Lucy spun around to see a man sitting on a chair on the other side of the hall, one leg crossed over the other, his eyes focused on an open leather-bound book that rested on his knee. A hole was on the sole of his worn-out shoes, and his clothes were shabby. She’d been so focused on finding the right door to Cora’s office that she’d only been dimly aware of him as she walked down the hall. “Are you waiting to see Mrs. Stewart?”
“Miss Cora? Indeed I am.”
“How
long have you been waiting?”
He gazed out the window at the end of the hall. “’Bout an hour.” He set his book—a Bible—on the empty chair next to him, rose to his feet, removed his hat, and folded it to his chest. “When Miss Cora does return, I promise to be quick about my errand.” He extended his hand. “Folks around here call me Brother Wyatt.”

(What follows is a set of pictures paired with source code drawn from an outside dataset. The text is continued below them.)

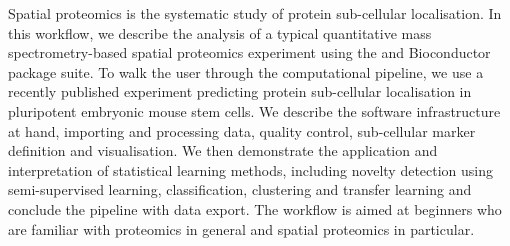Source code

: Spatial proteomics is the systematic study of protein sub-cellular
localisation. In this workflow, we describe the analysis of a typical
quantitative mass spectrometry-based spatial proteomics experiment
using the  and  Bioconductor package
suite. To walk the user through the computational pipeline, we use a
recently published experiment predicting protein sub-cellular
localisation in pluripotent embryonic mouse stem cells. We describe
the software infrastructure at hand, importing and processing data,
quality control, sub-cellular marker definition and visualisation. We
then demonstrate the application and interpretation of statistical
learning methods, including novelty detection using semi-supervised
learning, classification, clustering and transfer learning and
conclude the pipeline with data export. The workflow is aimed at
beginners who are familiar with proteomics in general and spatial
proteomics in particular.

Lucy took his hand, which had strength to it. She blinked, regarding this man: he was younger than she first assumed, his nearly black hair flowed in ill-kempt waves in need of a cut. His face was etched, with sharp, angular cheekbones. Gray downturned eyes crinkled at their edge in crow’s-feet. Unlike the young men in Lexington, he wore no trimmed mustache. No muttonchop side whiskers. “Are you a circuit preacher?” Father was not a fan of what he derisively called saddlebag preachers. Always looking for handouts and free meals, he said.
“Not intentionally, though there are times the Lord has asked me to preach his Word. But my true vocation is a singing school master.”
She’d never heard of such a thing and wondered if he was making it up.
“I didn’t catch your name.” He gave her a smile, his first. She thought it an oddly poignant one.
“My name? Lucy. Lucy Wilson.”
“And what brings you to Miss Cora’s door today?”
Lucy never liked to give a quick answer to anything. She mulled it over and came up with a clear response that she hoped would discourage more questions. “I’ve come for an employment opportunity with Mrs. Stewart. She’s desperately in need of assistance.”
Brother Wyatt’s smile faltered, but then he found it again. “Well,” he said, trying to recover from his surprise, but his skepticism was hard to miss. “Well”—he cleared his throat and tried again—“this should be quite . . . an adventure for you.”
“What makes you say that?”
His gaze swept her from head to toe. “Miss Cora is not known for coddling her teachers.”
Coddling? “I’m not here to teach, but to assist Mrs. Stewart,” she said, sounding much braver than she felt. “Short term. Only six months.” Six short months.
“Two of my favorite people!” came a shriek down the hall. “Lucy! Dear girl!” Striding toward her came Cora, arms outstretched to give her a maternal embrace.